- The task
The records are to be repeated in full, with the images removed.

################

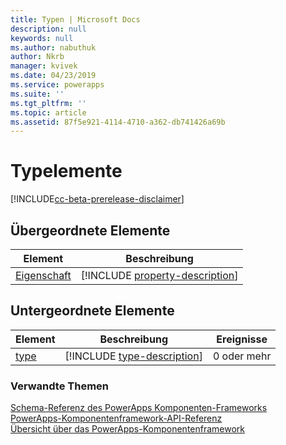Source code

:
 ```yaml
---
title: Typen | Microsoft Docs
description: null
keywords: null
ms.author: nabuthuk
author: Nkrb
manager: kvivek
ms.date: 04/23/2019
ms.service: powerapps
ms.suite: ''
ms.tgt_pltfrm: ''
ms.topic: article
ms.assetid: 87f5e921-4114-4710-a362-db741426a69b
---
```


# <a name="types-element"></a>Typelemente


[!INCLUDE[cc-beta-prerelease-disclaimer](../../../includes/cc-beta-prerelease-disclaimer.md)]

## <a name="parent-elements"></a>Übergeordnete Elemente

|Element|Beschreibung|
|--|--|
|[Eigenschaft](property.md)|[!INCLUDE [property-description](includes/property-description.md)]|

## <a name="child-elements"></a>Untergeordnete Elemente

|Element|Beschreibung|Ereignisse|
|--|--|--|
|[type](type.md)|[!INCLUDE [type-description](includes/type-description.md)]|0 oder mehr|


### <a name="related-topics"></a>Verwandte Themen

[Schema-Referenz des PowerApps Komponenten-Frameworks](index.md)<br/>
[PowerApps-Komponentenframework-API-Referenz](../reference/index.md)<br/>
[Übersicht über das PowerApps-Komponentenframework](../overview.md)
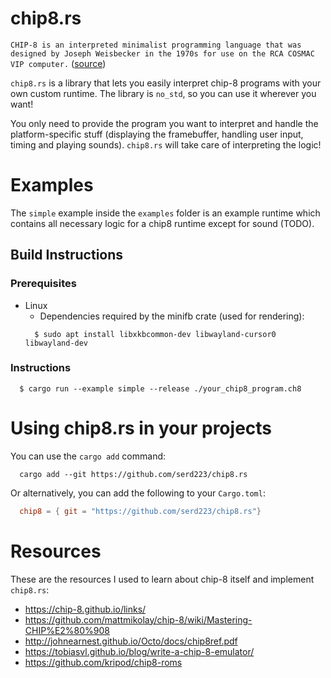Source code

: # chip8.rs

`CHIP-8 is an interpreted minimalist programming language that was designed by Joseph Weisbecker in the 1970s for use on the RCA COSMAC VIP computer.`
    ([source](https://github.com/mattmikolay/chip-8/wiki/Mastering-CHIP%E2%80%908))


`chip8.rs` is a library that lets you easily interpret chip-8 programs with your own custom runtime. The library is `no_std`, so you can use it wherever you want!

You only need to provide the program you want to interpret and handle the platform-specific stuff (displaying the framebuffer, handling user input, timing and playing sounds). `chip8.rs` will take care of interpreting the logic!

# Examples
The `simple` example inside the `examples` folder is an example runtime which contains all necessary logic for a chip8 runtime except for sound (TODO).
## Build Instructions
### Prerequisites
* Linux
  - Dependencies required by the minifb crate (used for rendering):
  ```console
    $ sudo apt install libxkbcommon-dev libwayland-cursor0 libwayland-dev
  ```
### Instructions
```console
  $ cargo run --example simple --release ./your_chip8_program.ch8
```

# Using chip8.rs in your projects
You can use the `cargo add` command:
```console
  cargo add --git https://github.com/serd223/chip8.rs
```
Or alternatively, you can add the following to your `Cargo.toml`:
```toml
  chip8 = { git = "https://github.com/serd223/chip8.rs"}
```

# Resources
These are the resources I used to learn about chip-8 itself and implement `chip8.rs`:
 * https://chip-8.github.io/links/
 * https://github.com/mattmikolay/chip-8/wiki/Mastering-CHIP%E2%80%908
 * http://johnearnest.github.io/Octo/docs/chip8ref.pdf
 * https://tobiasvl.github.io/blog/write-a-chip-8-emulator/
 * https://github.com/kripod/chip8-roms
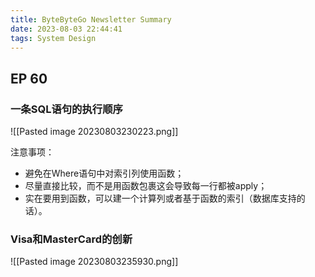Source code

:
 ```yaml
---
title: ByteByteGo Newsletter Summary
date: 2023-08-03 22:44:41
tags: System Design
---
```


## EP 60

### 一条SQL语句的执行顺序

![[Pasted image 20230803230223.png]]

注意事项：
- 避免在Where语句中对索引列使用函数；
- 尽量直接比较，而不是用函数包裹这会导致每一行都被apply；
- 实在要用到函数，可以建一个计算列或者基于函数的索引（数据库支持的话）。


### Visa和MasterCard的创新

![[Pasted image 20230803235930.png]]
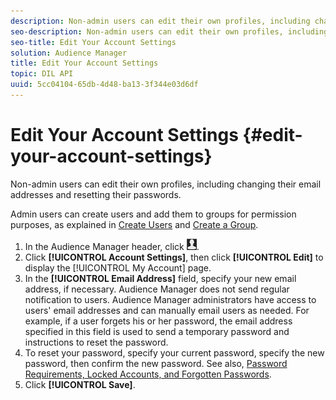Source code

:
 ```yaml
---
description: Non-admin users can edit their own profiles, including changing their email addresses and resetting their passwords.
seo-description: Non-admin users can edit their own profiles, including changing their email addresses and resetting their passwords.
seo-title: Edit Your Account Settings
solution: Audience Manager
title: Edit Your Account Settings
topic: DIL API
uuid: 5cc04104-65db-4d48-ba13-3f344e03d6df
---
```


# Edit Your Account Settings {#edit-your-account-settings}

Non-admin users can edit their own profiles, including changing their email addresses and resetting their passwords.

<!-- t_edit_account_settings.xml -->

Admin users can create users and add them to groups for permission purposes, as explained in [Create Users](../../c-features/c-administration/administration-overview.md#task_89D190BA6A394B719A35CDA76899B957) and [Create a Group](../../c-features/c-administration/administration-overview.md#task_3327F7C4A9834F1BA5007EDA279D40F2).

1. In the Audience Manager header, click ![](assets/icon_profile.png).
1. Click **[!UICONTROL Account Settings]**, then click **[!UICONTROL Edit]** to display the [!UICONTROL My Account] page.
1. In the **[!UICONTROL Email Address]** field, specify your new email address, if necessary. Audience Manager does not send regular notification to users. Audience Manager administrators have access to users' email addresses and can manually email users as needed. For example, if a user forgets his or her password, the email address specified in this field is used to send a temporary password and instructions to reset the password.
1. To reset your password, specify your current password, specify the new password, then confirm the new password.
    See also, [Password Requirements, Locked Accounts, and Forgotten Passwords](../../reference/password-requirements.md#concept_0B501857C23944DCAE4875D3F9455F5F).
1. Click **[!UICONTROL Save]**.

################

- Result
Source code

:
 ```yaml
---
title: Typen | Microsoft Docs
description: null
keywords: null
ms.author: nabuthuk
author: Nkrb
manager: kvivek
ms.date: 04/23/2019
ms.service: powerapps
ms.suite: ''
ms.tgt_pltfrm: ''
ms.topic: article
ms.assetid: 87f5e921-4114-4710-a362-db741426a69b
---
```


# <a name="types-element"></a>Typelemente


[!INCLUDE[cc-beta-prerelease-disclaimer](../../../includes/cc-beta-prerelease-disclaimer.md)]

## <a name="parent-elements"></a>Übergeordnete Elemente

|Element|Beschreibung|
|--|--|
|[Eigenschaft](property.md)|[!INCLUDE [property-description](includes/property-description.md)]|

## <a name="child-elements"></a>Untergeordnete Elemente

|Element|Beschreibung|Ereignisse|
|--|--|--|
|[type](type.md)|[!INCLUDE [type-description](includes/type-description.md)]|0 oder mehr|


### <a name="related-topics"></a>Verwandte Themen

[Schema-Referenz des PowerApps Komponenten-Frameworks](index.md)<br/>
[PowerApps-Komponentenframework-API-Referenz](../reference/index.md)<br/>
[Übersicht über das PowerApps-Komponentenframework](../overview.md)
Source code

: # chip8.rs

`CHIP-8 is an interpreted minimalist programming language that was designed by Joseph Weisbecker in the 1970s for use on the RCA COSMAC VIP computer.`
    ([source](https://github.com/mattmikolay/chip-8/wiki/Mastering-CHIP%E2%80%908))


`chip8.rs` is a library that lets you easily interpret chip-8 programs with your own custom runtime. The library is `no_std`, so you can use it wherever you want!

You only need to provide the program you want to interpret and handle the platform-specific stuff (displaying the framebuffer, handling user input, timing and playing sounds). `chip8.rs` will take care of interpreting the logic!

# Examples
The `simple` example inside the `examples` folder is an example runtime which contains all necessary logic for a chip8 runtime except for sound (TODO).
## Build Instructions
### Prerequisites
* Linux
  - Dependencies required by the minifb crate (used for rendering):
  ```console
    $ sudo apt install libxkbcommon-dev libwayland-cursor0 libwayland-dev
  ```
### Instructions
```console
  $ cargo run --example simple --release ./your_chip8_program.ch8
```

# Using chip8.rs in your projects
You can use the `cargo add` command:
```console
  cargo add --git https://github.com/serd223/chip8.rs
```
Or alternatively, you can add the following to your `Cargo.toml`:
```toml
  chip8 = { git = "https://github.com/serd223/chip8.rs"}
```

# Resources
These are the resources I used to learn about chip-8 itself and implement `chip8.rs`:
 * https://chip-8.github.io/links/
 * https://github.com/mattmikolay/chip-8/wiki/Mastering-CHIP%E2%80%908
 * http://johnearnest.github.io/Octo/docs/chip8ref.pdf
 * https://tobiasvl.github.io/blog/write-a-chip-8-emulator/
 * https://github.com/kripod/chip8-roms
Source code

:
 ```yaml
---
title: ByteByteGo Newsletter Summary
date: 2023-08-03 22:44:41
tags: System Design
---
```


## EP 60

### 一条SQL语句的执行顺序

![[Pasted image 20230803230223.png]]

注意事项：
- 避免在Where语句中对索引列使用函数；
- 尽量直接比较，而不是用函数包裹这会导致每一行都被apply；
- 实在要用到函数，可以建一个计算列或者基于函数的索引（数据库支持的话）。


### Visa和MasterCard的创新

![[Pasted image 20230803235930.png]]
Source code

:
 ```yaml
---
description: Non-admin users can edit their own profiles, including changing their email addresses and resetting their passwords.
seo-description: Non-admin users can edit their own profiles, including changing their email addresses and resetting their passwords.
seo-title: Edit Your Account Settings
solution: Audience Manager
title: Edit Your Account Settings
topic: DIL API
uuid: 5cc04104-65db-4d48-ba13-3f344e03d6df
---
```


# Edit Your Account Settings {#edit-your-account-settings}

Non-admin users can edit their own profiles, including changing their email addresses and resetting their passwords.

<!-- t_edit_account_settings.xml -->

Admin users can create users and add them to groups for permission purposes, as explained in [Create Users](../../c-features/c-administration/administration-overview.md#task_89D190BA6A394B719A35CDA76899B957) and [Create a Group](../../c-features/c-administration/administration-overview.md#task_3327F7C4A9834F1BA5007EDA279D40F2).

1. In the Audience Manager header, click ![](assets/icon_profile.png).
1. Click **[!UICONTROL Account Settings]**, then click **[!UICONTROL Edit]** to display the [!UICONTROL My Account] page.
1. In the **[!UICONTROL Email Address]** field, specify your new email address, if necessary. Audience Manager does not send regular notification to users. Audience Manager administrators have access to users' email addresses and can manually email users as needed. For example, if a user forgets his or her password, the email address specified in this field is used to send a temporary password and instructions to reset the password.
1. To reset your password, specify your current password, specify the new password, then confirm the new password.
    See also, [Password Requirements, Locked Accounts, and Forgotten Passwords](../../reference/password-requirements.md#concept_0B501857C23944DCAE4875D3F9455F5F).
1. Click **[!UICONTROL Save]**.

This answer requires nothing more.